§ **Data supplied**
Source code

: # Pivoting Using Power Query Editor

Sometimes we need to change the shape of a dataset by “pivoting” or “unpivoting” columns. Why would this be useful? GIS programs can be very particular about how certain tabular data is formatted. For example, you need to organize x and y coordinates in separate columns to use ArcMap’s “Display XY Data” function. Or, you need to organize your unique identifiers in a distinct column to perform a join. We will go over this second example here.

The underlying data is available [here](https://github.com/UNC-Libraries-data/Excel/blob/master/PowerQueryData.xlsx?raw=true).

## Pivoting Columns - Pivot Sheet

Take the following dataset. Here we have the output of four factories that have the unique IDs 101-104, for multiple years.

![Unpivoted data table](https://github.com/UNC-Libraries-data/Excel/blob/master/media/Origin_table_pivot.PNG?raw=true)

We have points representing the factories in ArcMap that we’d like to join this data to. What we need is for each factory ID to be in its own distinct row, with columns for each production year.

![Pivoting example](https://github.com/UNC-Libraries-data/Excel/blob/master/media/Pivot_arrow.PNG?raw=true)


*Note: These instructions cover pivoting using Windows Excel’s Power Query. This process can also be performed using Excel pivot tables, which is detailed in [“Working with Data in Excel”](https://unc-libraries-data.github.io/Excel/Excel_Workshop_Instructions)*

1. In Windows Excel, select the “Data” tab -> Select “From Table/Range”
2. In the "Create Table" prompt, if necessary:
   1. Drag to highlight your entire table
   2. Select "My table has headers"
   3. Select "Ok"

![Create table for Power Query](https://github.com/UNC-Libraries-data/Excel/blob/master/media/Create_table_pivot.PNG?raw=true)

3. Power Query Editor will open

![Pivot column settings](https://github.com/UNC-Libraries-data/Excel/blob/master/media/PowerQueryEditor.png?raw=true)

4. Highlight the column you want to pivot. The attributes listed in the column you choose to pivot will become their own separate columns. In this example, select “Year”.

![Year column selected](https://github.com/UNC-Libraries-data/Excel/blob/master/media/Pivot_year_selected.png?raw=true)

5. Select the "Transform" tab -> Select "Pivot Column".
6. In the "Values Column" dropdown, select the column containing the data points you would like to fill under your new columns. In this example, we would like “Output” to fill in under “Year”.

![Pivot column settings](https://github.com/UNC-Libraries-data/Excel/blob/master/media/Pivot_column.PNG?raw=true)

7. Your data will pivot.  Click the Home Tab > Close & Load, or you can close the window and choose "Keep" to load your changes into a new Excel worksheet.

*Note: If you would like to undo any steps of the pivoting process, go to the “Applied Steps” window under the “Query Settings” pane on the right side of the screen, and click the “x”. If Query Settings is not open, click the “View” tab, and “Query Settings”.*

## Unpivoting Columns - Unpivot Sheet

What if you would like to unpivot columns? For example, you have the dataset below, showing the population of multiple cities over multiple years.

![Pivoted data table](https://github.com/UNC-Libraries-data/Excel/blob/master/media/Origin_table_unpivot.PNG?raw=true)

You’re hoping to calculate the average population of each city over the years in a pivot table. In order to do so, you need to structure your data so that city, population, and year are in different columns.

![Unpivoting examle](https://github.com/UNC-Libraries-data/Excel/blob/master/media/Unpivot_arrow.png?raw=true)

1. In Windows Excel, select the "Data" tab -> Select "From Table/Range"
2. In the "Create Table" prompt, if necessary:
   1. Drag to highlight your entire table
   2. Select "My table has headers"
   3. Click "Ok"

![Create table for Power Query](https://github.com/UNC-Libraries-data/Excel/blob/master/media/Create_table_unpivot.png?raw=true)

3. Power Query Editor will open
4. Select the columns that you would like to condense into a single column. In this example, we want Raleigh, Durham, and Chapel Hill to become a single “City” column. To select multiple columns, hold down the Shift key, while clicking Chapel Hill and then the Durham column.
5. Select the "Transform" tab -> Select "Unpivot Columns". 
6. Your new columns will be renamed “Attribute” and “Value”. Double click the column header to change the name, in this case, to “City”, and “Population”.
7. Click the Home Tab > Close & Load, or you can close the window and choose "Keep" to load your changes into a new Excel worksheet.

§ **Exercise brief**
Reproduce the listing verbatim.

§ **Written answer**
Source code

: # Pivoting Using Power Query Editor

Sometimes we need to change the shape of a dataset by “pivoting” or “unpivoting” columns. Why would this be useful? GIS programs can be very particular about how certain tabular data is formatted. For example, you need to organize x and y coordinates in separate columns to use ArcMap’s “Display XY Data” function. Or, you need to organize your unique identifiers in a distinct column to perform a join. We will go over this second example here.

The underlying data is available [here](https://github.com/UNC-Libraries-data/Excel/blob/master/PowerQueryData.xlsx?raw=true).

## Pivoting Columns - Pivot Sheet

Take the following dataset. Here we have the output of four factories that have the unique IDs 101-104, for multiple years.

![Unpivoted data table](https://github.com/UNC-Libraries-data/Excel/blob/master/media/Origin_table_pivot.PNG?raw=true)

We have points representing the factories in ArcMap that we’d like to join this data to. What we need is for each factory ID to be in its own distinct row, with columns for each production year.

![Pivoting example](https://github.com/UNC-Libraries-data/Excel/blob/master/media/Pivot_arrow.PNG?raw=true)


*Note: These instructions cover pivoting using Windows Excel’s Power Query. This process can also be performed using Excel pivot tables, which is detailed in [“Working with Data in Excel”](https://unc-libraries-data.github.io/Excel/Excel_Workshop_Instructions)*

1. In Windows Excel, select the “Data” tab -> Select “From Table/Range”
2. In the "Create Table" prompt, if necessary:
   1. Drag to highlight your entire table
   2. Select "My table has headers"
   3. Select "Ok"

![Create table for Power Query](https://github.com/UNC-Libraries-data/Excel/blob/master/media/Create_table_pivot.PNG?raw=true)

3. Power Query Editor will open

![Pivot column settings](https://github.com/UNC-Libraries-data/Excel/blob/master/media/PowerQueryEditor.png?raw=true)

4. Highlight the column you want to pivot. The attributes listed in the column you choose to pivot will become their own separate columns. In this example, select “Year”.

![Year column selected](https://github.com/UNC-Libraries-data/Excel/blob/master/media/Pivot_year_selected.png?raw=true)

5. Select the "Transform" tab -> Select "Pivot Column".
6. In the "Values Column" dropdown, select the column containing the data points you would like to fill under your new columns. In this example, we would like “Output” to fill in under “Year”.

![Pivot column settings](https://github.com/UNC-Libraries-data/Excel/blob/master/media/Pivot_column.PNG?raw=true)

7. Your data will pivot.  Click the Home Tab > Close & Load, or you can close the window and choose "Keep" to load your changes into a new Excel worksheet.

*Note: If you would like to undo any steps of the pivoting process, go to the “Applied Steps” window under the “Query Settings” pane on the right side of the screen, and click the “x”. If Query Settings is not open, click the “View” tab, and “Query Settings”.*

## Unpivoting Columns - Unpivot Sheet

What if you would like to unpivot columns? For example, you have the dataset below, showing the population of multiple cities over multiple years.

![Pivoted data table](https://github.com/UNC-Libraries-data/Excel/blob/master/media/Origin_table_unpivot.PNG?raw=true)

You’re hoping to calculate the average population of each city over the years in a pivot table. In order to do so, you need to structure your data so that city, population, and year are in different columns.

![Unpivoting examle](https://github.com/UNC-Libraries-data/Excel/blob/master/media/Unpivot_arrow.png?raw=true)

1. In Windows Excel, select the "Data" tab -> Select "From Table/Range"
2. In the "Create Table" prompt, if necessary:
   1. Drag to highlight your entire table
   2. Select "My table has headers"
   3. Click "Ok"

![Create table for Power Query](https://github.com/UNC-Libraries-data/Excel/blob/master/media/Create_table_unpivot.png?raw=true)

3. Power Query Editor will open
4. Select the columns that you would like to condense into a single column. In this example, we want Raleigh, Durham, and Chapel Hill to become a single “City” column. To select multiple columns, hold down the Shift key, while clicking Chapel Hill and then the Durham column.
5. Select the "Transform" tab -> Select "Unpivot Columns". 
6. Your new columns will be renamed “Attribute” and “Value”. Double click the column header to change the name, in this case, to “City”, and “Population”.
7. Click the Home Tab > Close & Load, or you can close the window and choose "Keep" to load your changes into a new Excel worksheet.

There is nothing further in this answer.